Nous sommes descendus aussi bas qu’on peut descendre dans le système épicurien, mais la pensée, après avoir suivi cette sorte de dialectique descendante, aspire à remonter. A présent que nous tenons fortement le premier anneau de cette chaîne par laquelle Epicure s’efforce de rattacher la vertu au plaisir, examinons l’un après l’autre tous les anneaux intermédiaires ; comment pourrons-nous, en partant du plaisir le plus bas, le plaisir du ventre, parvenir au sentiment moral et à la dignité du sage qu’Epicure s’efforce de conserver dans son système ?
I. — Jusqu’à présent nous n’avons guère considéré dans notre analyse que le plaisir, fin unique du désir.
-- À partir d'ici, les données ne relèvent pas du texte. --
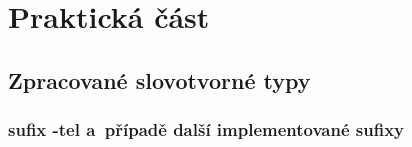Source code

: \part{Praktická část}

\hypertarget{zpracovanuxe9-slovotvornuxe9-typy}{%
\chapter{Zpracované slovotvorné
typy}\label{zpracovanuxe9-slovotvornuxe9-typy}}

\hypertarget{sufix--tel-a-pux159uxedpadux11b-dalux161uxed-implementovanuxe9-sufixy}{%
\section{sufix -tel a~případě další implementované
sufixy}\label{sufix--tel-a-pux159uxedpadux11b-dalux161uxed-implementovanuxe9-sufixy}}

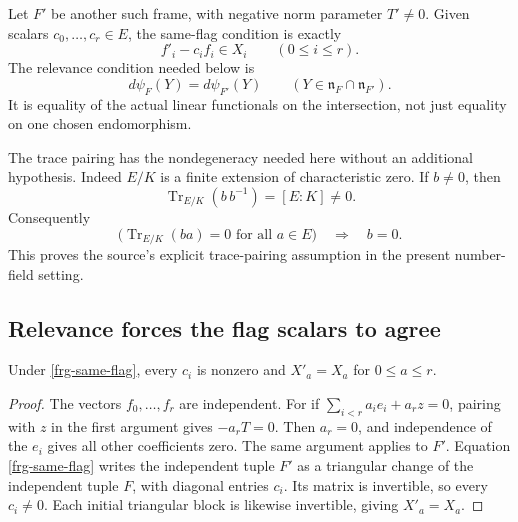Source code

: Let $F'$ be another such frame, with negative norm parameter
$T'\ne0$. Given scalars $c_0,\ldots,c_r\in E$, the same-flag
condition is exactly
\begin{equation}\label{frg-same-flag}
                         f'_i-c_i f_i\in X_i
                                     \qquad(0\le i\le r).
\end{equation}
The relevance condition needed below is
\begin{equation}\label{frg-relevance}
 d\psi_F(Y)=d\psi_{F'}(Y)
                  \qquad(Y\in\mathfrak n_F\cap\mathfrak n_{F'}).
\end{equation}
It is equality of the actual linear functionals on the
intersection, not just equality on one chosen endomorphism.

The trace pairing has the nondegeneracy needed here without
an additional hypothesis. Indeed $E/K$ is a finite extension
of characteristic zero. If $b\ne0$, then
\[
 \operatorname{Tr}_{E/K}(b\,b^{-1})=[E:K]\ne0.
\]
Consequently
\begin{equation}\label{frg-trace-nondegenerate}
 \bigl(\operatorname{Tr}_{E/K}(ba)=0\text{ for all }a\in E\bigr)
                                      \quad\Longrightarrow\quad b=0.
\end{equation}
This proves the source's explicit trace-pairing assumption in
the present number-field setting.

\subsection{Relevance forces the flag scalars to agree}

\begin{lemma}\label{frg-triangular}
Under \eqref{frg-same-flag}, every $c_i$ is nonzero and
$X'_a=X_a$ for $0\le a\le r$.
\end{lemma}
\begin{proof}
The vectors $f_0,\ldots,f_r$ are independent. For if
$\sum_{i<r}a_i e_i+a_rz=0$, pairing with $z$ in the first
argument gives $-a_rT=0$. Then $a_r=0$, and independence
of the $e_i$ gives all other coefficients zero. The same
argument applies to $F'$.
Equation \eqref{frg-same-flag} writes the independent tuple
$F'$ as a triangular change of the independent tuple $F$,
with diagonal entries $c_i$. Its matrix is invertible,
so every $c_i\ne0$. Each initial triangular block is likewise
invertible, giving $X'_a=X_a$.
\end{proof}

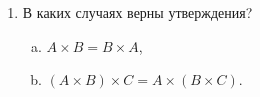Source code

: \begin{enumerate}%
  \item В каких случаях верны утверждения?
    \begin{enumerate}[a)]%
      \item $ A \times B = B \times A $,
      \item $ (A \times B) \times C = A \times (B \times C) $.
    \end{enumerate}
\end{enumerate}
Il nous reste à introduire un élément avec lequel chacun doit compter dans la réalité, la douleur.
Tout plaisir, quel qu’il soit, est en lui-même un bien (καθ᾽ ἑαυτήν)[1]; c’est là le principe de la philosophie utili-
- ↑ Diog. L., X, 129. Πᾶσα οὗν ἡδονὴ διὰ τὸ ἔχειν φύσιν οἰκείαν ἀγαθόν. Ib., 141 : Οὐδεμία ἡδονὴ καθ᾿ ἑαυτὴν κακόν.